**REQUIRED WORK**
Line filter on the word "details": copy each matching line from the entries.

**EXERCISE DATA**
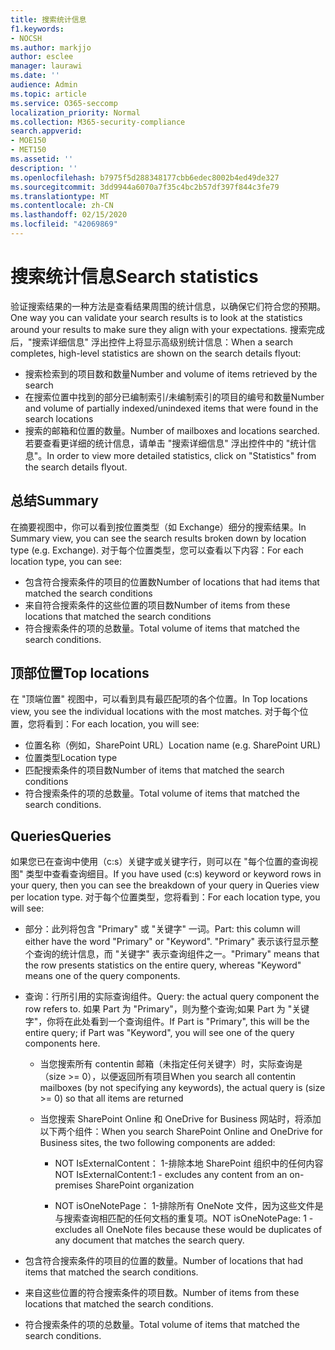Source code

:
 ```yaml
---
title: 搜索统计信息
f1.keywords:
- NOCSH
ms.author: markjjo
author: esclee
manager: laurawi
ms.date: ''
audience: Admin
ms.topic: article
ms.service: O365-seccomp
localization_priority: Normal
ms.collection: M365-security-compliance
search.appverid:
- MOE150
- MET150
ms.assetid: ''
description: ''
ms.openlocfilehash: b7975f5d288348177cbb6edec8002b4ed49de327
ms.sourcegitcommit: 3dd9944a6070a7f35c4bc2b57df397f844c3fe79
ms.translationtype: MT
ms.contentlocale: zh-CN
ms.lasthandoff: 02/15/2020
ms.locfileid: "42069869"
---
```

# <a name="search-statistics"></a><span data-ttu-id="4d559-102">搜索统计信息</span><span class="sxs-lookup"><span data-stu-id="4d559-102">Search statistics</span></span>

<span data-ttu-id="4d559-103">验证搜索结果的一种方法是查看结果周围的统计信息，以确保它们符合您的预期。</span><span class="sxs-lookup"><span data-stu-id="4d559-103">One way you can validate your search results is to look at the statistics around your results to make sure they align with your expectations.</span></span> <span data-ttu-id="4d559-104">搜索完成后，"搜索详细信息" 浮出控件上将显示高级别统计信息：</span><span class="sxs-lookup"><span data-stu-id="4d559-104">When a search completes, high-level statistics are shown on the search details flyout:</span></span>
- <span data-ttu-id="4d559-105">搜索检索到的项目数和数量</span><span class="sxs-lookup"><span data-stu-id="4d559-105">Number and volume of items retrieved by the search</span></span>
- <span data-ttu-id="4d559-106">在搜索位置中找到的部分已编制索引/未编制索引的项目的编号和数量</span><span class="sxs-lookup"><span data-stu-id="4d559-106">Number and volume of partially indexed/unindexed items that were found in the search locations</span></span>
- <span data-ttu-id="4d559-107">搜索的邮箱和位置的数量。</span><span class="sxs-lookup"><span data-stu-id="4d559-107">Number of mailboxes and locations searched.</span></span>
<span data-ttu-id="4d559-108">若要查看更详细的统计信息，请单击 "搜索详细信息" 浮出控件中的 "统计信息"。</span><span class="sxs-lookup"><span data-stu-id="4d559-108">In order to view more detailed statistics, click on "Statistics" from the search details flyout.</span></span>

## <a name="summary"></a><span data-ttu-id="4d559-109">总结</span><span class="sxs-lookup"><span data-stu-id="4d559-109">Summary</span></span>

<span data-ttu-id="4d559-110">在摘要视图中，你可以看到按位置类型（如 Exchange）细分的搜索结果。</span><span class="sxs-lookup"><span data-stu-id="4d559-110">In Summary view, you can see the search results broken down by location type (e.g. Exchange).</span></span> <span data-ttu-id="4d559-111">对于每个位置类型，您可以查看以下内容：</span><span class="sxs-lookup"><span data-stu-id="4d559-111">For each location type, you can see:</span></span>
- <span data-ttu-id="4d559-112">包含符合搜索条件的项目的位置数</span><span class="sxs-lookup"><span data-stu-id="4d559-112">Number of locations that had items that matched the search conditions</span></span>
- <span data-ttu-id="4d559-113">来自符合搜索条件的这些位置的项目数</span><span class="sxs-lookup"><span data-stu-id="4d559-113">Number of items from these locations that matched the search conditions</span></span>
- <span data-ttu-id="4d559-114">符合搜索条件的项的总数量。</span><span class="sxs-lookup"><span data-stu-id="4d559-114">Total volume of items that matched the search conditions.</span></span>

## <a name="top-locations"></a><span data-ttu-id="4d559-115">顶部位置</span><span class="sxs-lookup"><span data-stu-id="4d559-115">Top locations</span></span>

<span data-ttu-id="4d559-116">在 "顶端位置" 视图中，可以看到具有最匹配项的各个位置。</span><span class="sxs-lookup"><span data-stu-id="4d559-116">In Top locations view, you see the individual locations with the most matches.</span></span> <span data-ttu-id="4d559-117">对于每个位置，您将看到：</span><span class="sxs-lookup"><span data-stu-id="4d559-117">For each location, you will see:</span></span>
- <span data-ttu-id="4d559-118">位置名称（例如，SharePoint URL）</span><span class="sxs-lookup"><span data-stu-id="4d559-118">Location name (e.g. SharePoint URL)</span></span>
- <span data-ttu-id="4d559-119">位置类型</span><span class="sxs-lookup"><span data-stu-id="4d559-119">Location type</span></span>
- <span data-ttu-id="4d559-120">匹配搜索条件的项目数</span><span class="sxs-lookup"><span data-stu-id="4d559-120">Number of items that matched the search conditions</span></span>
- <span data-ttu-id="4d559-121">符合搜索条件的项的总数量。</span><span class="sxs-lookup"><span data-stu-id="4d559-121">Total volume of items that matched the search conditions.</span></span>

## <a name="queries"></a><span data-ttu-id="4d559-122">Queries</span><span class="sxs-lookup"><span data-stu-id="4d559-122">Queries</span></span>

<span data-ttu-id="4d559-123">如果您已在查询中使用（c:s）关键字或关键字行，则可以在 "每个位置的查询视图" 类型中查看查询细目。</span><span class="sxs-lookup"><span data-stu-id="4d559-123">If you have used (c:s) keyword or keyword rows in your query, then you can see the breakdown of your query in Queries view per location type.</span></span> <span data-ttu-id="4d559-124">对于每个位置类型，您将看到：</span><span class="sxs-lookup"><span data-stu-id="4d559-124">For each location type, you will see:</span></span>

- <span data-ttu-id="4d559-125">部分：此列将包含 "Primary" 或 "关键字" 一词。</span><span class="sxs-lookup"><span data-stu-id="4d559-125">Part: this column will either have the word "Primary" or "Keyword".</span></span> <span data-ttu-id="4d559-126">"Primary" 表示该行显示整个查询的统计信息，而 "关键字" 表示查询组件之一。</span><span class="sxs-lookup"><span data-stu-id="4d559-126">"Primary" means that the row presents statistics on the entire query, whereas "Keyword" means one of the query components.</span></span>

- <span data-ttu-id="4d559-127">查询：行所引用的实际查询组件。</span><span class="sxs-lookup"><span data-stu-id="4d559-127">Query: the actual query component the row refers to.</span></span> <span data-ttu-id="4d559-128">如果 Part 为 "Primary"，则为整个查询;如果 Part 为 "关键字"，你将在此处看到一个查询组件。</span><span class="sxs-lookup"><span data-stu-id="4d559-128">If Part is "Primary", this will be the entire query; if Part was "Keyword", you will see one of the query components here.</span></span>
  
  - <span data-ttu-id="4d559-129">当您搜索所有 contentin 邮箱（未指定任何关键字）时，实际查询是（size >= 0），以便返回所有项目</span><span class="sxs-lookup"><span data-stu-id="4d559-129">When you search all contentin mailboxes (by not specifying any keywords), the actual query is (size >= 0) so that all items are returned</span></span>
  
  - <span data-ttu-id="4d559-130">当您搜索 SharePoint Online 和 OneDrive for Business 网站时，将添加以下两个组件：</span><span class="sxs-lookup"><span data-stu-id="4d559-130">When you search SharePoint Online and OneDrive for Business sites, the two following components are added:</span></span>
    
    - <span data-ttu-id="4d559-131">NOT IsExternalContent： 1-排除本地 SharePoint 组织中的任何内容</span><span class="sxs-lookup"><span data-stu-id="4d559-131">NOT IsExternalContent:1 - excludes any content from an on-premises SharePoint organization</span></span>
    
    - <span data-ttu-id="4d559-132">NOT isOneNotePage： 1-排除所有 OneNote 文件，因为这些文件是与搜索查询相匹配的任何文档的重复项。</span><span class="sxs-lookup"><span data-stu-id="4d559-132">NOT isOneNotePage: 1 - excludes all OneNote files because these would be duplicates of any document that matches the search query.</span></span>

- <span data-ttu-id="4d559-133">包含符合搜索条件的项目的位置的数量。</span><span class="sxs-lookup"><span data-stu-id="4d559-133">Number of locations that had items that matched the search conditions.</span></span>

- <span data-ttu-id="4d559-134">来自这些位置的符合搜索条件的项目数。</span><span class="sxs-lookup"><span data-stu-id="4d559-134">Number of items from these locations that matched the search conditions.</span></span>

- <span data-ttu-id="4d559-135">符合搜索条件的项的总数量。</span><span class="sxs-lookup"><span data-stu-id="4d559-135">Total volume of items that matched the search conditions.</span></span>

**ANSWER AREA**
<span data-ttu-id="4d559-103">验证搜索结果的一种方法是查看结果周围的统计信息，以确保它们符合您的预期。</span><span class="sxs-lookup"><span data-stu-id="4d559-103">One way you can validate your search results is to look at the statistics around your results to make sure they align with your expectations.</span></span> <span data-ttu-id="4d559-104">搜索完成后，"搜索详细信息" 浮出控件上将显示高级别统计信息：</span><span class="sxs-lookup"><span data-stu-id="4d559-104">When a search completes, high-level statistics are shown on the search details flyout:</span></span>
<span data-ttu-id="4d559-108">若要查看更详细的统计信息，请单击 "搜索详细信息" 浮出控件中的 "统计信息"。</span><span class="sxs-lookup"><span data-stu-id="4d559-108">In order to view more detailed statistics, click on "Statistics" from the search details flyout.</span></span>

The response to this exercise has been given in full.